Some table groups prayed silently, reflectively, a tear wiped away as a heart was touched. Others joined in intense prayer aloud, together beseeching God. As the prayer time closed, they reached for the bread and cup at the center of each table and passed it from hand to hand.  The praise team from The Bridge Bible Church, of Bakersfield, Calif., played quietly in the background.

The music built in volume and intensity as the gathering stood and the room was filled with music in a time of worship, the hymn and contemporary choruses focusing on Christ’s sacrifice and the assurance of salvation.

Keynote speaker Ed Stetzer stepped up and moved the focus from reflection to action—to what it means for the church to be “on mission” in today’s world. Stetzer is the president of LifeWay Research, an author and well-known conference and seminar leader.

Balancing his iPad on his fingertips he said that the church often thinks of the world as flat, like a pancake, where people are all the same and can be reached with the same approach. Turning the iPad on its side, Stetzer explained that society is more like a waffle, with various groups sectioned off into subcultures.  He called the sections “divots” in the waffle.

Stetzer told two stories of his own experience of church in the “divots” of American society. In the first story, he had come as guest speaker to a church plant called Sojourn in the “arts and croissant district” of Louisville, Ky. The young adult congregation he met there was generously  tattooed and pierced.  “Half the church looked like they had fallen into a tackle box before church,” he joked.

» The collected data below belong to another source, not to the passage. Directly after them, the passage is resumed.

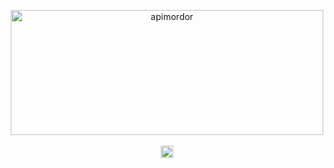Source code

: <p align="center">
  <a href="http://mordor.ratmir.fun/docs/"><img alt="apimordor" src="http://mordor.ratmir.fun/docs/logo1.png" width="500" height="200" /></a>
  <br><br>
  <a href="http://mordor.ratmir.fun/docs/index.html"><img height="20" alt="apimordor documentation" src="https://img.shields.io/badge/docs-ratmir.fun-%20"></a>
</p>
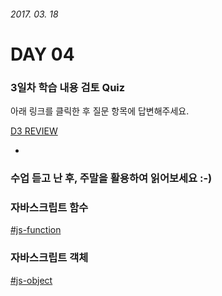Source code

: ###### 2017. 03. 18

# DAY 04

### 3일차 학습 내용 검토 Quiz

아래 링크를 클릭한 후 질문 항목에 답변해주세요.

[D3 REVIEW](https://goo.gl/forms/IwQabu7zZFuB168J3)

-

### 수업 듣고 난 후, 주말을 활용하여 읽어보세요 :-)

### 자바스크립트 함수
[#js-function](http://poiemaweb.com/js-function)

### 자바스크립트 객체
[#js-object](http://poiemaweb.com/js-object)


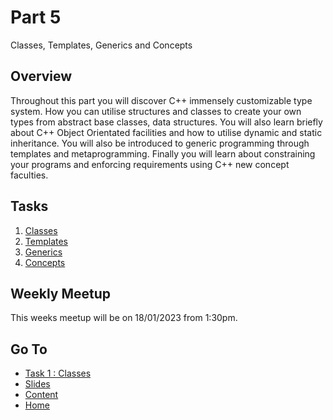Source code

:# Part 5

Classes, Templates, Generics and Concepts

## Overview

Throughout this part you will discover C++ immensely customizable type system. How you can utilise structures and classes to create your own types from abstract base classes, data structures. You will also learn briefly about C++ Object Orientated facilities and how to utilise dynamic and static inheritance. You will also be introduced to generic programming through templates and metaprogramming. Finally you will learn about constraining your programs and enforcing requirements using C++ new concept faculties.

## Tasks

1. [Classes](/content/part5/tasks/classes.md)
2. [Templates](/content/part5/tasks/templates.md)
3. [Generics](/content/part5/tasks/generics.md)
4. [Concepts](/content/part5/tasks/concepts.md)

## Weekly Meetup

This weeks meetup will be on 18/01/2023 from 1:30pm.

## Go To

- [Task 1 : Classes](/content/part5/tasks/classes.md)
- [Slides](/content/part5/slides/README.md)
- [Content](/content/README.md)
- [Home](/README.md)
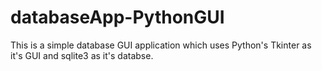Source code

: # databaseApp-PythonGUI
This is a simple database GUI application which uses Python's Tkinter as it's GUI and sqlite3 as it's databse.

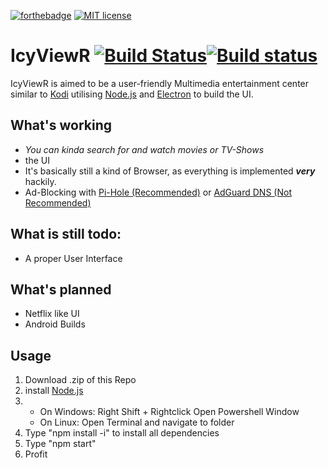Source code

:[![forthebadge](https://forthebadge.com/images/badges/built-with-love.svg)](https://forthebadge.com)
[![MIT license](https://img.shields.io/badge/License-MIT-blue.svg)](https://lbesson.mit-license.org/)
# IcyViewR [![Build Status](https://travis-ci.org/floprock/Exosphere.svg?branch=master)](https://travis-ci.org/floprock/Exosphere)[![Build status](https://ci.appveyor.com/api/projects/status/h7po7r5dqetl7g49?svg=true)](https://ci.appveyor.com/project/sineflex/exosphere-7peej)
IcyViewR is aimed to be a user-friendly Multimedia entertainment center similar to <a href="https://github.com/xbmc/xbmc">Kodi</a>
utilising <a href="https://nodejs.org/en/">Node.js</a> and <a href="https://electronjs.org">Electron</a> to build the UI.

## What's working
- _You can *kinda* search for and watch movies or TV-Shows_
- the UI
- It's basically still a kind of Browser, as everything is implemented <b>*very*</b> hackily.
- Ad-Blocking with <a href="https://pi-hole.net/">Pi-Hole (Recommended)</a> or <a href="https://adguard.com/de/adguard-dns/overview.html#instruction">AdGuard DNS (Not Recommended)</a>
## What is still todo:
- A proper User Interface
## What's planned
- Netflix like UI
- Android Builds
## Usage
1. Download .zip of this Repo
2. install <a href="https://nodejs.org/en/download/">Node.js</a>
3. 
     - On Windows: Right Shift + Rightclick Open Powershell Window
      - On Linux: Open Terminal and navigate to folder
4. Type "npm install -i" to install all dependencies
5. Type "npm start"
6. Profit
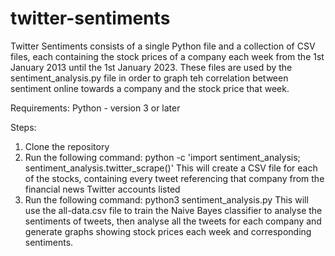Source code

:# twitter-sentiments
Twitter Sentiments consists of a single Python file and a collection of CSV files, each containing the stock prices of a company each week from the 1st January 2013 until the 1st January 2023. These files are used by the sentiment_analysis.py file in order to graph teh correlation between sentiment online towards a company and the stock price that week.

Requirements:
Python - version 3 or later

Steps:
1. Clone the repository
2. Run the following command:
    python -c 'import sentiment_analysis; sentiment_analysis.twitter_scrape()'
This will create a CSV file for each of the stocks, containing every tweet referencing that company from the financial news Twitter accounts listed
3. Run the following command:
    python3 sentiment_analysis.py
This will use the all-data.csv file to train the Naive Bayes classifier to analyse the sentiments of tweets, then analyse all the tweets for each company and generate graphs showing stock prices each week and corresponding sentiments.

But beyond their subculture distinctives, he found a common spirit with them—a spirit of following Jesus. He watched as about half the people went forward to partake in communion and then went back to pray with people who hadn’t participated. He heard two people’s stories of dramatic conversions and witnessed their baptism.

“These people wouldn’t go to my church and I wouldn’t go to this church,” he reflected, “But thank God he sent someone [to plant a church in] that divot of the waffle.”

Stetzer’s second story came from a preaching engagement at Crossroads Church in Oklahoma City. He arrived a few minutes late.  As he entered the sanctuary they were heartily singing a lively rendition of Victory in Jesus.

“Did they just yee-haw in church?” he marveled. “It was so out of my culture zone.”

As he learned in a lunch conversation after the service, God was also reaching people in this “cowboy divot” of society. The man seated next to him at the restaurant had been released from prison just six months prior. Knowing he needed support in his transition back to society, the man had sought out a church and experienced repeated rejection. But when he came to Crossroads, the man told Stetzer, “I got washed in the blood of Jesus.”

Stetzer pointed out that because of its Anabaptist heritage, the Mennonite Brethren are in a good place to connect with people searching for God. “People are open to some of the unique ways of thinking that you bring in the culture where we find ourselves today,” he said, “but the question has to be: Will you go into the divots of society because Jesus has sent you?”

MBs are also uniquely equipped to fulfill Great Commission’s call to reach the increasing number of immigrants who make up American society, he said. Just as Jesus called the disciples to be witnesses in Samaria—to people of the “wrong ethnicity” on the margins of their society—Christians today need to reach the many newcomers on the margins in the US.

“Wouldn’t people who love peace and justice love immigrants who are often without the peace and justice in their own land?” he asked. Mennonite Brethren are known for “caring for the hurting, both showing and sharing the gospel,” he said, efforts that effectively reach every part of society.

U.S. Mennonite Brethren should send their “best and brightest” to plant churches in the “divots” of society. “Will you send them to reach all different kinds of people?” he asked. “Because if you will then your church and your movement is not a cul-de-sac on the Great Commission highway.”